The other night, rain was teeming against our house like I’ve never seen before and it made me shudder. I felt this wave of gratitude that our house could withstand the storm. It’s not like I’ve ever lived in a house with a leaky roof, we were always fortunate. Maybe because I grew up camping in tents or something, I really don’t know how to justify my thought process. Like, the wind was so loud and the rain was so aggressive I just felt shocked our house could withstand the storm. For some reason, it was amazing to me as the rain pounded against the kitchen window that I had a home that could keep me dry. I am abundant.
Right before the Covid outbreak, Brett had taken on a job at the corporate office of a bank he had been working at for a few years. He’s still employed to this day which in and of itself is a blessing. The day after that storm, he found out that his former position was being eliminated.

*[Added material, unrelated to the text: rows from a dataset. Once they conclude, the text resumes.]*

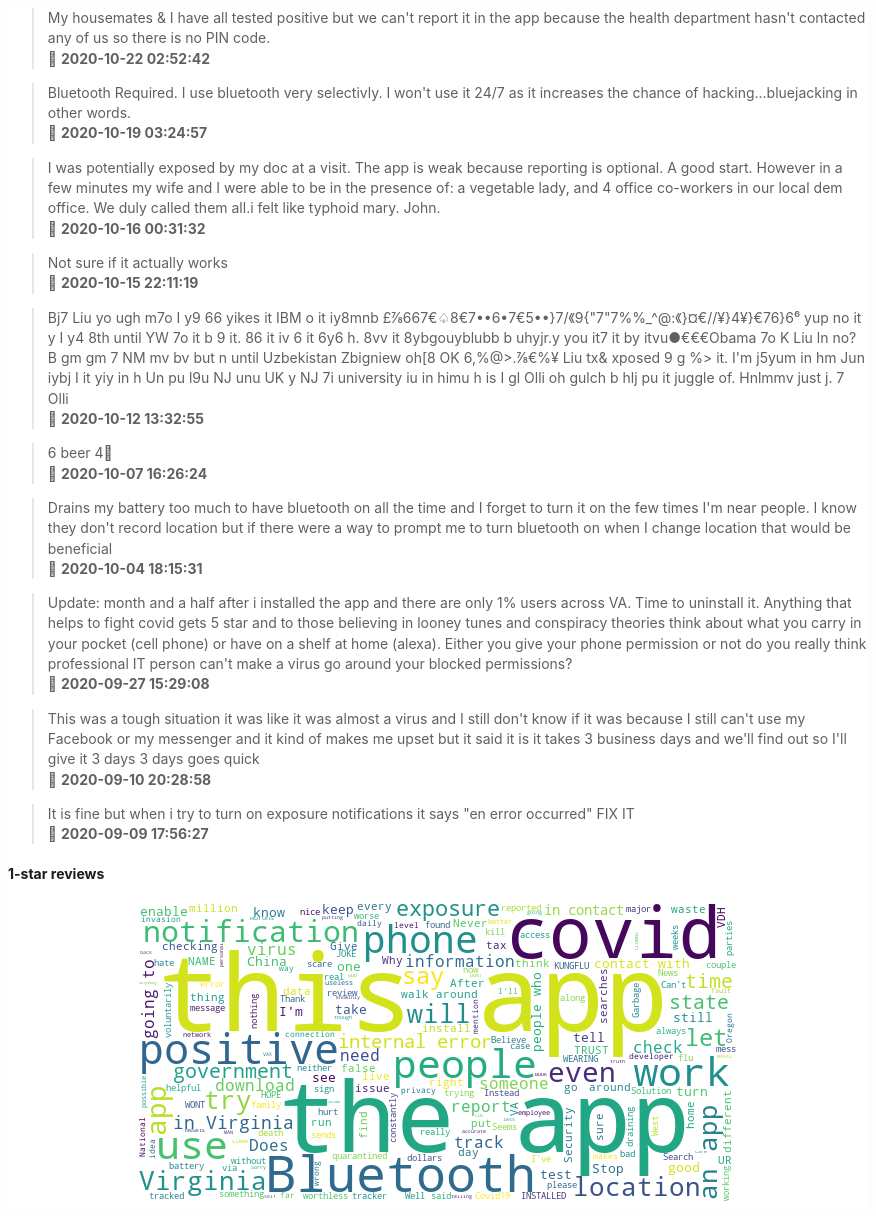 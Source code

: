 > My housemates & I have all tested positive but we can't report it in the app because the health department hasn't contacted any of us so there is no PIN code.<br> :date: __2020-10-22 02:52:42__

> Bluetooth Required. I use bluetooth very selectivly. I won't use it 24/7 as it increases the chance of hacking...bluejacking in other words.<br> :date: __2020-10-19 03:24:57__

> I was potentially exposed by my doc at a visit. The app is weak because reporting is optional. A good start. However in a few minutes my wife and I were able to be in the presence of: a vegetable lady, and 4 office co-workers in our local dem office. We duly called them all.i felt like typhoid mary. John.<br> :date: __2020-10-16 00:31:32__

> Not sure if it actually works<br> :date: __2020-10-15 22:11:19__

> Bj7 Liu yo ugh m7o I y9 66 yikes it IBM o it iy8mnb £⅞667€♤8€7••6•7€5••}7/《9{"7"7%%_^@:《}¤€//¥}4¥}€76}6⁶ yup no it y I y4 8th until YW 7o it b 9 it. 86 it iv 6 it 6y6 h. 8vv it 8ybgouyblubb b uhyjr.y you it7 it by itvu●€€€Obama 7o K Liu ln no? B gm gm 7 NM mv bv but n until Uzbekistan Zbigniew oh[8 OK 6,%@>.⅞€%¥ Liu tx& xposed 9 g %> it. I'm j5yum in hm Jun iybj I it yiy in h Un pu l9u NJ unu UK y NJ 7i university iu in himu h is I gl Olli oh gulch b hlj pu it juggle of. Hnlmmv just j. 7 Olli<br> :date: __2020-10-12 13:32:55__

> 6 beer 4🍉<br> :date: __2020-10-07 16:26:24__

> Drains my battery too much to have bluetooth on all the time and I forget to turn it on the few times I'm near people. I know they don't record location but if there were a way to prompt me to turn bluetooth on when I change location that would be beneficial<br> :date: __2020-10-04 18:15:31__

> Update: month and a half after i installed the app and there are only 1% users across VA. Time to uninstall it. Anything that helps to fight covid gets 5 star and to those believing in looney tunes and conspiracy theories think about what you carry in your pocket (cell phone) or have on a shelf at home (alexa). Either you give your phone permission or not do you really think professional IT person can't make a virus go around your blocked permissions?<br> :date: __2020-09-27 15:29:08__

> This was a tough situation it was like it was almost a virus and I still don't know if it was because I still can't use my Facebook or my messenger and it kind of makes me upset but it said it is it takes 3 business days and we'll find out so I'll give it 3 days 3 days goes quick<br> :date: __2020-09-10 20:28:58__

> It is fine but when i try to turn on exposure notifications it says "en error occurred" FIX IT<br> :date: __2020-09-09 17:56:27__



#### 1-star reviews

<p align="center">
<img src="1_star_reviews_wordcloud.png" alt="gov.vdh.exposurenotification 1 reviews"/>
</p>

If he hadn’t accepted a role within the corporate office earlier this year, he would’ve been demoted or left unemployed. Again, I became amazed at our fortune. I couldn’t believe, despite everything, our circumstances were favorable. Even now, we are abundant.
After work on the same day, our hot water heater that had been on the brink of breaking started to work. I took in every second of the warm shower that day, leaning my head on the cool tiles, and let the waves of gratitude overwhelm me to the point of tears. Sure, I am still recovering from Covid while battling an autoimmune disease. Yes, I just had someone in my family who I adored pass away. Honestly, I still can’t tell you what hurts more in this moment, my heart or my body, but still I choose to welcome gratitude and allow it to wash over me. Because even now, I am abundant. Even now, I am abundant.

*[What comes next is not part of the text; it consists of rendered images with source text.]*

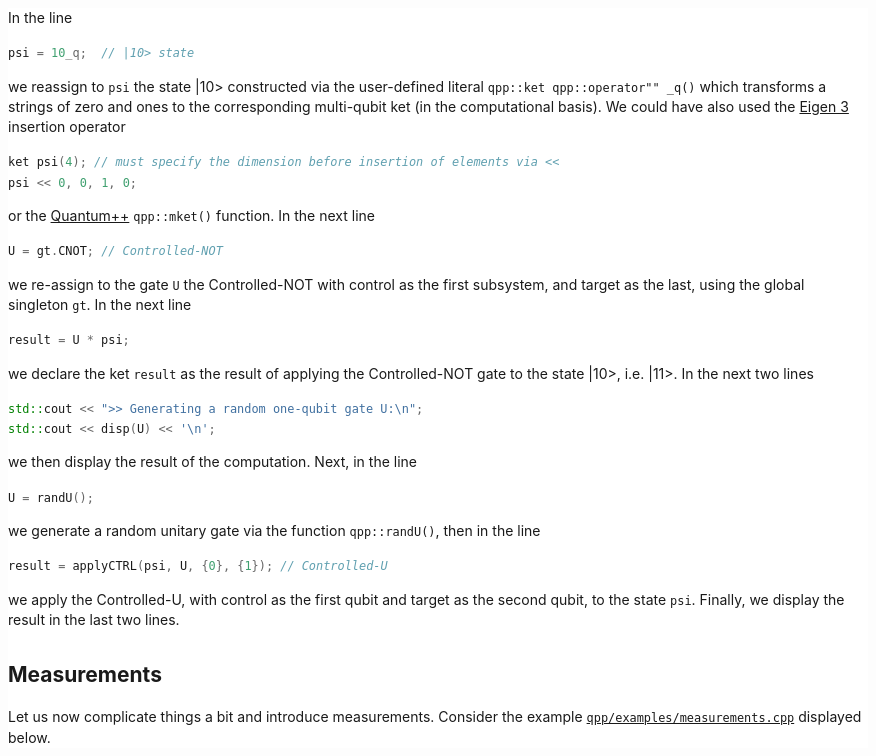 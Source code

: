 In the line

```CPP
psi = 10_q;  // |10> state
```

we reassign to `psi` the state |10> constructed via the user-defined 
literal `qpp::ket qpp::operator"" _q()` which transforms a strings of zero and ones to
the corresponding multi-qubit ket (in the computational basis). We could have also used the 
[Eigen 3](http://eigen.tuxfamily.org/) insertion operator

```CPP
ket psi(4); // must specify the dimension before insertion of elements via <<
psi << 0, 0, 1, 0;
```

or the [Quantum++](https://github.com/vsoftco/qpp) `qpp::mket()` function. In the next line

```CPP
U = gt.CNOT; // Controlled-NOT
```

we re-assign to the gate `U`
the Controlled-NOT with control as the first subsystem, and
target as the last, using the global singleton `gt`. In the next line 

```CPP
result = U * psi;	
```

we declare the ket `result` as the result of applying the Controlled-NOT
gate to the state |10>, i.e. |11>. In the next two lines 

```CPP
std::cout << ">> Generating a random one-qubit gate U:\n";
std::cout << disp(U) << '\n';
```

we then display the
result of the computation. Next, in the line 

```CPP
U = randU();
```

we generate a random unitary gate via the function
`qpp::randU()`, then in the line 

```CPP
result = applyCTRL(psi, U, {0}, {1}); // Controlled-U
```

we apply the Controlled-U, with control as the
first qubit and target as the second qubit, to the state `psi`. Finally,
we display the result in the last two lines.

Measurements
------------

Let us now complicate things a bit and introduce measurements. Consider
the example 
[`qpp/examples/measurements.cpp`](https://github.com/vsoftco/qpp/blob/master/examples/measurements.cpp) 
displayed below.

Life has thrown too many fights my way for me to say I believe in rolling with the punches. Taking the hits and hoping it’ll stop soon will only leave you bruised and bitter. Not to mention, it can be some time before life chooses to surrender the fight and give you a win. Instead, with every ounce of wind that’s knocked out of you, you have to hit back with all the things that are still breathing life into you. Because you need to let life know even now, you are abundant.
Every time the rug is ripped out from under you, you have to acknowledge the floor you have to land on. When that floor beneath you caves in, you must wipe the dust off and be grateful you didn’t fall into the pits of hell. And when you are dragged through hell, I hope you get the courage to look the devil himself right in the eye and tell him despite everything, you are grateful. Because even now, you are abundant. Even now, you are abundant.

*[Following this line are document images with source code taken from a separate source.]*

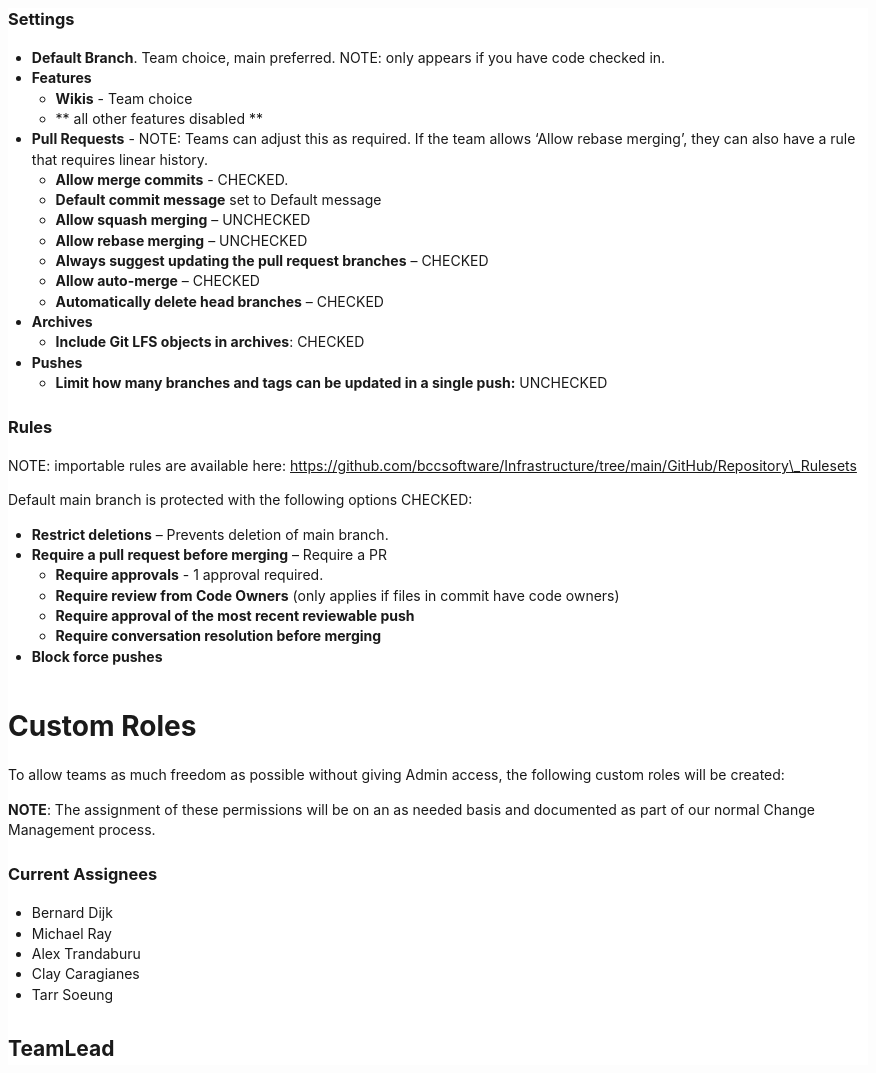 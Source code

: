 ### Settings

* **Default Branch**. Team choice, main preferred. NOTE: only appears if you have code checked in.
* **Features**
  + **Wikis** - Team choice
  + \*\* all other features disabled \*\*
* **Pull Requests** - NOTE: Teams can adjust this as required. If the team allows ‘Allow rebase merging’, they can also have a rule that requires linear history.
  + **Allow merge commits** - CHECKED.
  + **Default commit message** set to Default message
  + **Allow squash merging** – UNCHECKED
  + **Allow rebase merging** – UNCHECKED
  + **Always suggest updating the pull request branches** – CHECKED
  + **Allow auto-merge** – CHECKED
  + **Automatically delete head branches** – CHECKED
* **Archives**
  + **Include Git LFS objects in archives**: CHECKED
* **Pushes**
  + **Limit how many branches and tags can be updated in a single push:** UNCHECKED

### Rules

NOTE: importable rules are available here: https://github.com/bccsoftware/Infrastructure/tree/main/GitHub/Repository\_Rulesets

Default main branch is protected with the following options CHECKED:

* **Restrict deletions** – Prevents deletion of main branch.
* **Require a pull request before merging** – Require a PR
  + **Require approvals** - 1 approval required.
  + **Require review from Code Owners** (only applies if files in commit have code owners)
  + **Require approval of the most recent reviewable push**
  + **Require conversation resolution before merging**
* **Block force pushes**

# Custom Roles

To allow teams as much freedom as possible without giving Admin access, the following custom roles will be created:

**NOTE**: The assignment of these permissions will be on an as needed basis and documented as part of our normal Change Management process.

### Current Assignees

* Bernard Dijk
* Michael Ray
* Alex Trandaburu
* Clay Caragianes
* Tarr Soeung

## TeamLead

Right now a lot of us are enraged that life is being ripped away from us. There’s so much heartbreak and frustration on my timeline; I feel like we’re collectively weeping yet life won’t let up. Despite everything though, you have to look for something to keep your hope alive. You need to speak about the things that are lifting you ever so slightly. It’s those little things that will light the fire you’ll need to see this year through. In this moment, you might not have a job, a warm shower or even your own home. So even if it’s the very air you breathe you need to be grateful for, may it shift you so much you dodge the next punch life throws at you. If you look closer you’ll see that even now, you are abundant too. Even now, you are abundant I promise you.